By the way, we do have a good water maker on board.  It filters saltwater into fresh water and is powered by our generator.  We never used it our first year because we didn’t need to.  (And because my dad didn't want to mess it up.)  The first time we tried it was about three months ago — for the experience.  It went fine.  What this means is we will not have to think about water anymore when we choose between a marina or anchorage.  It also means we are more ready than ever to head to The Bahamas or Dry Tortugas, places I really want to see!  Right dad?

This is the first time we used our water maker.  It turned out to not be as complicated as we (my dad) thought.

Incoming weather is the fourth reason we have chosen a marina over an anchorage.  Here are two examples.

On September 13, 2019, my dad and I were at Edgewater Marina in Cleveland.  A severe, fast-moving thunderstorm came though with winds topping 70 mph.  There's not a lot to see in this video we took because the storm turned evening sunlight completely black.  I wouldn't want to go through something like that at anchor.

[Dad here.  I just love Salter's succession of questions in this!  It encapsulates so much of what it's like to be his dad and living aboard together.  So many questions.  So many opportunities to help him grow.  BTW, the Paul R. Tregurtha he mentions here is the largest freighter on the Great Lakes at 1,014 feet.]

The marina in Cleveland wasn't all storms though.  We did walk several miles to see the Indians play baseball, and returned to a car show at the marina that night.  We looked this one up.  We doubt it's an original, because it would be worth over $5,000,000.

The second big storm I remember at a marina happened in mid-November of 2019.  We were making our way toward South Carolina when the forecast turned nasty.  We tucked into a very protected marina called River Dunes.  High winds reached 40 knots and lasted for a few days.  I suppose we could have found a sheltered anchorage and waited that out.  But the decision to tie up with a bunch of extra lines and listen to the wind howl from the safety of a marina was best.    

Rather than press on to the Atlantic, we decided to wait this big one out.  

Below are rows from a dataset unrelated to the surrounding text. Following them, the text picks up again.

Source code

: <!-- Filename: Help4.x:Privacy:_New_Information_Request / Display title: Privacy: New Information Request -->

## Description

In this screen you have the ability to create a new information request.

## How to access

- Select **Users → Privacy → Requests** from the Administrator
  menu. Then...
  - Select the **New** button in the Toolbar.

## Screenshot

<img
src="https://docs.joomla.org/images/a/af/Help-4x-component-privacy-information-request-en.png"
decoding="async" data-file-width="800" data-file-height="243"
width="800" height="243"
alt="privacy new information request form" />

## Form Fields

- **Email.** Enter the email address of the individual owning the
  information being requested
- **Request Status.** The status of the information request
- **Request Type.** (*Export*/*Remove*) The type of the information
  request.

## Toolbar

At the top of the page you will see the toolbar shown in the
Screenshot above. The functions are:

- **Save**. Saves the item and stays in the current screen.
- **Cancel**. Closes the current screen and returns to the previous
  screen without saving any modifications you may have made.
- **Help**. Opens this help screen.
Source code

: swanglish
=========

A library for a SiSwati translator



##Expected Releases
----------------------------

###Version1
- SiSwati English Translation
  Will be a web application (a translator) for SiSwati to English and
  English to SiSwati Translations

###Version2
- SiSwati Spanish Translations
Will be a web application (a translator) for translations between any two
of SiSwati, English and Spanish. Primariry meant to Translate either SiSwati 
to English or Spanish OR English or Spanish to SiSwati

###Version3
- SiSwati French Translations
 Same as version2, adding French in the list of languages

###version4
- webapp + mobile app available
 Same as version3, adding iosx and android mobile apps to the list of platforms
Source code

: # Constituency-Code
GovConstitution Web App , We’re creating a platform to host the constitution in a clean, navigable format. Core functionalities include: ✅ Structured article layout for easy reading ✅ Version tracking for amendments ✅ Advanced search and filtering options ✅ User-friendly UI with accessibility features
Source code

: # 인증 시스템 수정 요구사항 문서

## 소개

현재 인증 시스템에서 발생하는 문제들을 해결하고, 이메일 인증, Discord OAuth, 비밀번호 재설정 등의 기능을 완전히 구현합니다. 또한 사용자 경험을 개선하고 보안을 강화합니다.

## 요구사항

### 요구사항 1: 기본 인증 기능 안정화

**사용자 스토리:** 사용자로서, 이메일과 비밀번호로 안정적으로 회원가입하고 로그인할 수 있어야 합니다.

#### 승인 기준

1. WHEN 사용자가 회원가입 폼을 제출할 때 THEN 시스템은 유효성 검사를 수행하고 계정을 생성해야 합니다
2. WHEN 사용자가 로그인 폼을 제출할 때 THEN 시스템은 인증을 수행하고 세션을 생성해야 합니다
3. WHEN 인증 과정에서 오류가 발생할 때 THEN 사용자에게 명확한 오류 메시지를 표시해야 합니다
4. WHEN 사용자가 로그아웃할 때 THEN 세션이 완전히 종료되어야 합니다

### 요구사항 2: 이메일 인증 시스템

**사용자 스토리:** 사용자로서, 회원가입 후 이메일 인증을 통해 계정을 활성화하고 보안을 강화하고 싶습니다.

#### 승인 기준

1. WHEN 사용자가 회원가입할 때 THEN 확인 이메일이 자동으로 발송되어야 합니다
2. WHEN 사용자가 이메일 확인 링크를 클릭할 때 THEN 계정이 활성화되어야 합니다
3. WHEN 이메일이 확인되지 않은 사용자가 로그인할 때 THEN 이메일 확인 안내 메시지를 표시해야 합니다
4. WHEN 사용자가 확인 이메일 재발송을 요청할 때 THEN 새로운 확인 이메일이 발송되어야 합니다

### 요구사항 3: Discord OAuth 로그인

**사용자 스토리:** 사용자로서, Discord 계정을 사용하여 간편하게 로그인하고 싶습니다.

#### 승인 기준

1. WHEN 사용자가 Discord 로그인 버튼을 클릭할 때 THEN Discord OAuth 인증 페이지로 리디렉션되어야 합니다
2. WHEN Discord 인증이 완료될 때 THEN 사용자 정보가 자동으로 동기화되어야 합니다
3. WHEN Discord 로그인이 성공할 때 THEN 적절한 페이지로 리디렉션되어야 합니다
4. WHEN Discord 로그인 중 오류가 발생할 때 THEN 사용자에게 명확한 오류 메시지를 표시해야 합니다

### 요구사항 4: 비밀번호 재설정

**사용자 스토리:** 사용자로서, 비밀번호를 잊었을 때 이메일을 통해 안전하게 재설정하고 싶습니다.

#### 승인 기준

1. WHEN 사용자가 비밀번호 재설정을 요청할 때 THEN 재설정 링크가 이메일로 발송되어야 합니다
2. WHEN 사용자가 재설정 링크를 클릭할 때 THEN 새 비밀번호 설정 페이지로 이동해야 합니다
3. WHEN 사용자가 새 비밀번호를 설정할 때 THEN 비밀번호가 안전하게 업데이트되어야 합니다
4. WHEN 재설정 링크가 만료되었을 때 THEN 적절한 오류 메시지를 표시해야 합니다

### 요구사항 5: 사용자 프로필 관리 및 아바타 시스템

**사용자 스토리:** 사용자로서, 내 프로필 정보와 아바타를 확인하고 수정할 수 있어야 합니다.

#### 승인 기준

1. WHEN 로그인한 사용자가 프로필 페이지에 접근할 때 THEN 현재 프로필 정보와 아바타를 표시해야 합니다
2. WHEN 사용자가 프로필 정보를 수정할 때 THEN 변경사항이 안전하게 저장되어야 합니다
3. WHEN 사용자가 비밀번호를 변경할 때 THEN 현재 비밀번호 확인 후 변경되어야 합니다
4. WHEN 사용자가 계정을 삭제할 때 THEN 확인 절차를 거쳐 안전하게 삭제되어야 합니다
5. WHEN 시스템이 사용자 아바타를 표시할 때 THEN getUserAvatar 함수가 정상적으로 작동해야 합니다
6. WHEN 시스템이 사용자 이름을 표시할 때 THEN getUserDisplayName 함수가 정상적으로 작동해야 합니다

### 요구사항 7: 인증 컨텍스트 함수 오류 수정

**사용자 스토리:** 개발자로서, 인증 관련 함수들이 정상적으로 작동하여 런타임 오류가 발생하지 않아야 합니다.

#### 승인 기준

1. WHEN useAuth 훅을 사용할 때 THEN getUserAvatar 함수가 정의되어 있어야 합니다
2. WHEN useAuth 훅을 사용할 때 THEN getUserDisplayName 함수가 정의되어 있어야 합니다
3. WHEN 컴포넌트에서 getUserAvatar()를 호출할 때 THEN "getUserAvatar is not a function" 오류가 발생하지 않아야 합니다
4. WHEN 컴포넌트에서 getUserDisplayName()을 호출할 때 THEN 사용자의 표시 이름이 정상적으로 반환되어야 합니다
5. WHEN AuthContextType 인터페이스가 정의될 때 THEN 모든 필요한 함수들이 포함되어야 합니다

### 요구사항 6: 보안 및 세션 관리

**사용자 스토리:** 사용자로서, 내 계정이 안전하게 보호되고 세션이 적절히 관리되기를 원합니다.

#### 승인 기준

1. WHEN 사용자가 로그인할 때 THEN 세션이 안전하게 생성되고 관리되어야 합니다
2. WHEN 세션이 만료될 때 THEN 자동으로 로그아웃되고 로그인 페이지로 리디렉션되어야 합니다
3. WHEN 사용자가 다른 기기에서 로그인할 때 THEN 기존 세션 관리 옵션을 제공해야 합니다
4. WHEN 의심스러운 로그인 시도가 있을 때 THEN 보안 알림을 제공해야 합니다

As we discovered, River Dunes wasn't exactly "roughing it."

This was my first time trying lamb!  An unexpectedly good benefit to waiting out the storm.

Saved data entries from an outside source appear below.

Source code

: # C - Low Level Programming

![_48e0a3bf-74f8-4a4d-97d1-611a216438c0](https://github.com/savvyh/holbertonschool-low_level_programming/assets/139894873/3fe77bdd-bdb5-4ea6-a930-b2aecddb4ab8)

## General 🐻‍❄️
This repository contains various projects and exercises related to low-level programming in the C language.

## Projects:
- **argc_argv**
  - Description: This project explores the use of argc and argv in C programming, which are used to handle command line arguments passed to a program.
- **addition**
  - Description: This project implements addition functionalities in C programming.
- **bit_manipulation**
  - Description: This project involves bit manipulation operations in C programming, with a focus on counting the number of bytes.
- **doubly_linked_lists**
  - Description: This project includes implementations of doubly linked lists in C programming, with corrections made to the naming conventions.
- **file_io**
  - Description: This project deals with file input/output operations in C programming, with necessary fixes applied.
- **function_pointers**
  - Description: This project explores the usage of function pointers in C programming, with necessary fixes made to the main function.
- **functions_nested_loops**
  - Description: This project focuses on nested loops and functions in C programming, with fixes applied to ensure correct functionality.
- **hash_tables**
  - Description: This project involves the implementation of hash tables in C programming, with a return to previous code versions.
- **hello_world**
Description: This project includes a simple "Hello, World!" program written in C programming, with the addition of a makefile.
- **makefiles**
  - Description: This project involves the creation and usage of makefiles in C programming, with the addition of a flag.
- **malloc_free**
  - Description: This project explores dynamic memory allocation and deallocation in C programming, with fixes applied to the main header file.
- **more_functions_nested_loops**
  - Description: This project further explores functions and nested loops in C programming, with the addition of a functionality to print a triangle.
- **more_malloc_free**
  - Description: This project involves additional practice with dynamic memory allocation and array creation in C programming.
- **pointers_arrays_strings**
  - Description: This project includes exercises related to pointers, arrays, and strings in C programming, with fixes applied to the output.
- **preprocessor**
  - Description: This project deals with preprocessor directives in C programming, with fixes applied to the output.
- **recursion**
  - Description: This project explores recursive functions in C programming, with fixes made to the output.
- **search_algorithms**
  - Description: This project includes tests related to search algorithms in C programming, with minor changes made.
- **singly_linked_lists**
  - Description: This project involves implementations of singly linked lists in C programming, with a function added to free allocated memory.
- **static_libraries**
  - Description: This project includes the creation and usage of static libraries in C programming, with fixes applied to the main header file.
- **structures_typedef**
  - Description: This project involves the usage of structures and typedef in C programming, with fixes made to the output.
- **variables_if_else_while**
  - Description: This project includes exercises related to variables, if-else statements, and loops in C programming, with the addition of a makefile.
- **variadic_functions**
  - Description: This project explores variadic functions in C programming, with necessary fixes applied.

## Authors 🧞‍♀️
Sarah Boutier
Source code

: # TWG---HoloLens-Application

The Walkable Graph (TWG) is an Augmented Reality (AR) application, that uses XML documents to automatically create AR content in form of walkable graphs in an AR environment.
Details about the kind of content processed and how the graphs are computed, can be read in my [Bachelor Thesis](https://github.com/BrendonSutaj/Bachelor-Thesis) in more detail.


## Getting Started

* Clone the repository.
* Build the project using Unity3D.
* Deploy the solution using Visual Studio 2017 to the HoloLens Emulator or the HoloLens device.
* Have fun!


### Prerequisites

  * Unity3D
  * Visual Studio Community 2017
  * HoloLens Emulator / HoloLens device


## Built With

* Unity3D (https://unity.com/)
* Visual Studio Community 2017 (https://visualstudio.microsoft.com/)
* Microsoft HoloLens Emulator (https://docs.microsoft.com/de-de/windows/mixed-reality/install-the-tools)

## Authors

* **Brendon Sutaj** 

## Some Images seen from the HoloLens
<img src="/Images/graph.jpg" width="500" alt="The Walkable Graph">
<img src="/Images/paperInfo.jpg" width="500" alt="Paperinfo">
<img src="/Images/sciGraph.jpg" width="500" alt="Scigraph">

Still another reason we like marinas is access to a hose to wash salt and dirt off our boat.  It’s amazing how much of that can build up in just a few days, from saltwater spray, anchor mud, engine soot, power plant incinerators, controlled burns, birds, and bugs.  A boat feels so much better when it's freshly washed down.  In fact, that’s often the first thing we (and most boaters) do when we arrive at a marina, especially if we’ve been in waves on “the outside” (the Atlantic).

Swabbing the decks in high Georgia heat and humidity.  But it needed doing.  

One rare reason we needed to chose a marina instead of an anchorage was for repairs.  Though mechanics can come and work on the boat when we are at anchor nearby, for bigger projects, it’s just common sense to be doing this from a marina.  Their time costs more than the marina stay.  

Our headliners were replaced.  Because they are long, we needed to be at a marina for the job.

Marinas also offer us the chance to leave the boat for longer periods of time with the peace of mind of knowing it is secure.  We would never want to leave her overnight at anchor or on a mooring ball without our being aboard.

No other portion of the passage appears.